"Unsupervised learning is a paradigm in machine learning where, in contrast to supervised learning and semi-supervised learning, algorithms learn patterns exclusively from unlabeled data."
Learning from unlabelled data, including clustering, dimensionality reduction, and anomaly detection.
Clustering: Grouping of similar data points without any prior knowledge of labels or classes.
Dimensionality reduction: Reducing the number of features or variables in the dataset while retaining the most important information.
Anomaly detection: Identifying unusual or unexpected data points or patterns that deviate from the normal behavior of the dataset.
Density estimation: Estimating the probability density function of the underlying distribution of the data.
Generative models: Models that learn the underlying distribution of the data and can generate new samples from this distribution.
Autoencoders: Neural networks used to learn a compressed representation of the input data.
Reinforcement learning: Learning through trial and error in an environment without supervision.
Principal component analysis (PCA): A statistical technique used for dimensionality reduction.
Gaussian mixture models: Models that represent the data as a mixture of several Gaussian distributions.
K-means clustering: A common clustering algorithm that separates the data into k number of clusters based on similarity.
Self-organizing maps: A neural network-based clustering algorithm that displays the clusters in a 2D or 3D visualization.
Hierarchical clustering: A clustering algorithm that creates a hierarchy of clusters started from a single cluster.
Expectation-maximization algorithm: Algorithm for finding maximum likelihood estimates of parameters in probabilistic models, especially Gaussian mixture models.
Similarity/distance metrics: Measures of similarity or dissimilarity between data points used in clustering algorithms.
Non-negative matrix factorization: Matrix factorization technique used for dimensionality reduction and clustering.
Clustering: Clustering is a type of unsupervised learning that involves grouping data points together based on their similarity. The objective of clustering is to create clusters that are internally homogeneous and externally heterogeneous.
Anomaly Detection: Anomaly detection is the process of identifying rare or unusual data points in a dataset. The objective of anomaly detection is to identify data points that do not fit the expected pattern of the data.
Dimensionality Reduction: Dimensionality reduction is a technique used to reduce the number of dimensions in a dataset. This is done by identifying and removing irrelevant or redundant features.

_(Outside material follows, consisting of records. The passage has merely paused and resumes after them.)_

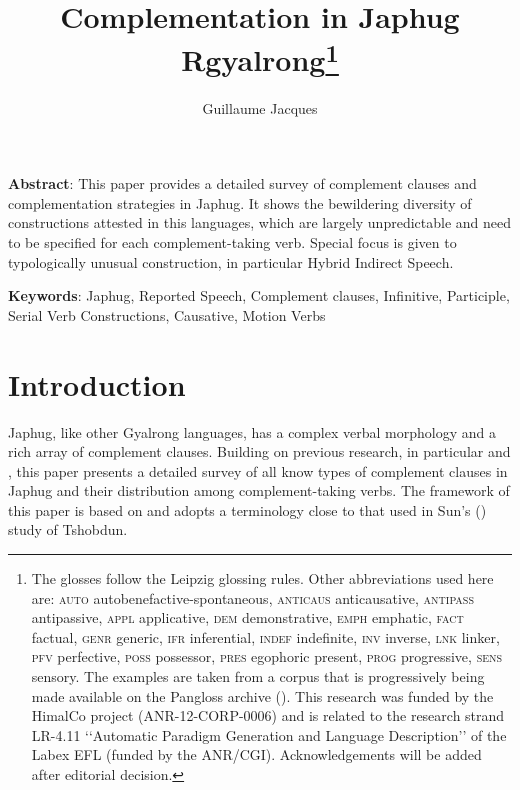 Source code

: \documentclass[oneside,a4paper,11pt]{article}
\begin{document}
 

\title{Complementation in Japhug Rgyalrong\footnote{The glosses follow the Leipzig glossing rules. Other abbreviations used here are: \textsc{auto}  autobenefactive-spontaneous, \textsc{anticaus} anticausative, \textsc{antipass} antipassive, \textsc{appl} applicative, \textsc{dem} demonstrative,  \textsc{emph} emphatic, \textsc{fact} factual, \textsc{genr} generic, \textsc{ifr} inferential, \textsc{indef} indefinite, \textsc{inv} inverse,  \textsc{lnk} linker, \textsc{pfv} perfective, \textsc{poss} possessor, \textsc{pres} egophoric present, \textsc{prog} progressive, \textsc{sens} sensory. The examples are taken from a corpus that is progressively being made available on the Pangloss archive (\citealt{michailovsky14pangloss}). This research was funded by the HimalCo project (ANR-12-CORP-0006) and is related to the research strand LR-4.11 ‘‘Automatic Paradigm Generation and Language Description’’ of the Labex EFL (funded by the ANR/CGI). Acknowledgements   will be added after editorial decision.}} 
\author{Guillaume Jacques}
\maketitle
\linenumbers

\textbf{Abstract}: This paper provides a detailed survey of complement clauses and complementation strategies in Japhug. It shows the bewildering diversity of constructions attested in this languages, which are largely unpredictable and need to be specified for each complement-taking verb. Special focus is given to typologically unusual construction, in particular Hybrid Indirect Speech.

\textbf{Keywords}: Japhug, Reported Speech, Complement clauses, Infinitive, Participle, Serial Verb Constructions, Causative, Motion Verbs

\section{Introduction}
Japhug, like other Gyalrong languages, has a complex verbal morphology and a rich array of complement clauses. Building on previous research, in particular  \citet[337-356]{jacques08} and \citet{sun12complementation}, this paper presents a detailed survey of all know types of complement clauses in Japhug and their distribution among complement-taking verbs. The framework of this paper is based on  \citet[9]{dixon06complementation} and adopts a terminology close to that used in Sun's (\citeyear{sun12complementation}) study of Tshobdun.
\end{document}
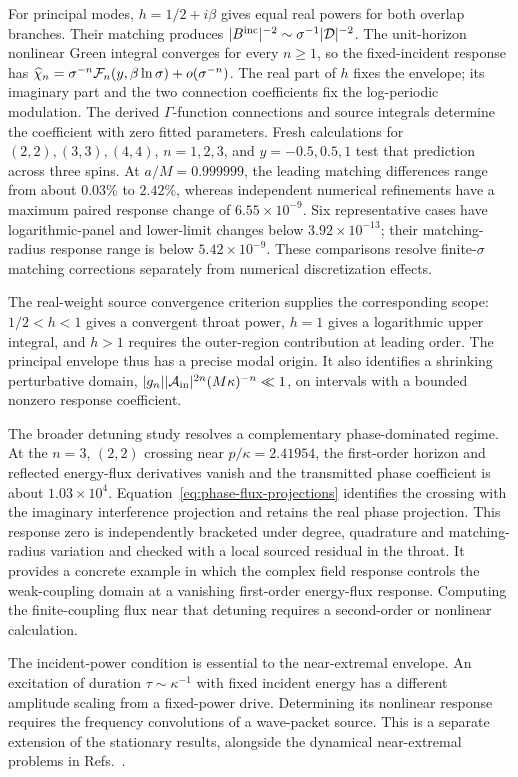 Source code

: \documentclass[aps,prd,twocolumn,10pt,nofootinbib,superscriptaddress,floatfix]{revtex4-2}
\begin{document}
For principal modes, $h=1/2+i\beta$ gives equal real powers for both overlap
branches.  Their matching produces $|B^{\rm inc}|^{-2}\sim\sigma^{-1}
|{\cal D}|^{-2}$.  The unit-horizon nonlinear Green integral converges for
every $n\ge1$, so the fixed-incident response has
$\widehat\chi_n=\sigma^{-n}{\cal F}_n(y,\beta\ln\sigma)+o(\sigma^{-n})$.
The real part of $h$ fixes the envelope; its imaginary part and the two
connection coefficients fix the log-periodic modulation.  The derived
$\Gamma$-function connections and source integrals determine the coefficient
with zero fitted parameters.  Fresh calculations for $(2,2),(3,3),(4,4)$,
$n=1,2,3$, and $y=-0.5,0.5,1$ test that prediction across three spins.
At $a/M=0.999999$, the leading matching differences range from about
$0.03\%$ to $2.42\%$, whereas independent numerical refinements have a
maximum paired response change of $6.55\times10^{-9}$.
Six representative cases have logarithmic-panel and lower-limit changes
below $3.92\times10^{-13}$; their matching-radius response range is below
$5.42\times10^{-9}$.  These comparisons resolve finite-$\sigma$
matching corrections separately from numerical discretization effects.

The real-weight source convergence criterion supplies the corresponding
scope: $1/2<h<1$ gives a convergent throat power, $h=1$ gives a logarithmic
upper integral, and $h>1$ requires the outer-region contribution at leading
order.  The principal envelope thus has a precise modal origin.  It also
identifies a shrinking perturbative domain,
$|g_n||{\cal A}_{\rm in}|^{2n}(M\kappa)^{-n}\ll1$, on intervals with
a bounded nonzero response coefficient.

The broader detuning study resolves a complementary phase-dominated regime.
At the $n=3$, $(2,2)$ crossing near $p/\kappa=2.41954$,
the first-order horizon and reflected energy-flux derivatives vanish
and the transmitted phase coefficient is about $1.03\times10^4$.
Equation~\eqref{eq:phase-flux-projections} identifies the crossing with
the imaginary interference projection and retains the real phase
projection.  This response zero is independently bracketed under degree,
quadrature and matching-radius variation and checked with a local sourced
residual in the throat.  It provides a concrete example in which the
complex field response controls the weak-coupling domain at a vanishing
first-order energy-flux response.  Computing the finite-coupling flux
near that detuning requires a second-order or nonlinear calculation.

The incident-power condition is essential to the near-extremal envelope.
An excitation of duration $\tau\sim\kappa^{-1}$ with fixed incident
energy has a different amplitude scaling from a fixed-power drive.
Determining its nonlinear response requires the frequency convolutions
of a wave-packet source.  This is a separate extension of the stationary
results, alongside the dynamical near-extremal problems in
Refs.~\cite{GrallaTransient2016,GrallaCritical2018,IulianoWeather2025}.
\end{document}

Association Rules: Association rules is a technique used to identify patterns in data. The objective of association rules is to identify sets of data points that frequently co-occur in the dataset.
Neural Networks: Neural networks is a type of unsupervised learning that involves building a network of interconnected nodes that can learn to recognize patterns in data.
Deep Learning: Deep learning is a type of unsupervised learning that involves training neural networks with large amounts of data.
Autoencoders: Autoencoders is a type of unsupervised learning that involves building a network of interconnected nodes that can learn to compress and reconstruct data.
Generative Adversarial Networks (GANs): GANs is a type of unsupervised learning that involves training two neural networks to compete against each other. The objective of GANs is to generate new, synthetic data that is similar to the real data.
Self-organizing Maps: Self-organizing maps is a type of unsupervised learning that involves building a two-dimensional map of data points. The objective of self-organizing maps is to identify the underlying structure of the data.
Hierarchical Clustering: Hierarchical clustering is a type of unsupervised learning that involves building a tree-like structure of clusters. The objective of hierarchical clustering is to identify nested clusters in the data.
"Unsupervised learning is a paradigm in machine learning where, in contrast to supervised learning and semi-supervised learning, algorithms learn patterns exclusively from unlabeled data."
"algorithms learn patterns exclusively from unlabeled data."
"...algorithms learn patterns exclusively from unlabeled data."
"Unsupervised learning is a paradigm in machine learning where, in contrast to supervised learning and semi-supervised learning, algorithms learn patterns exclusively from unlabeled data."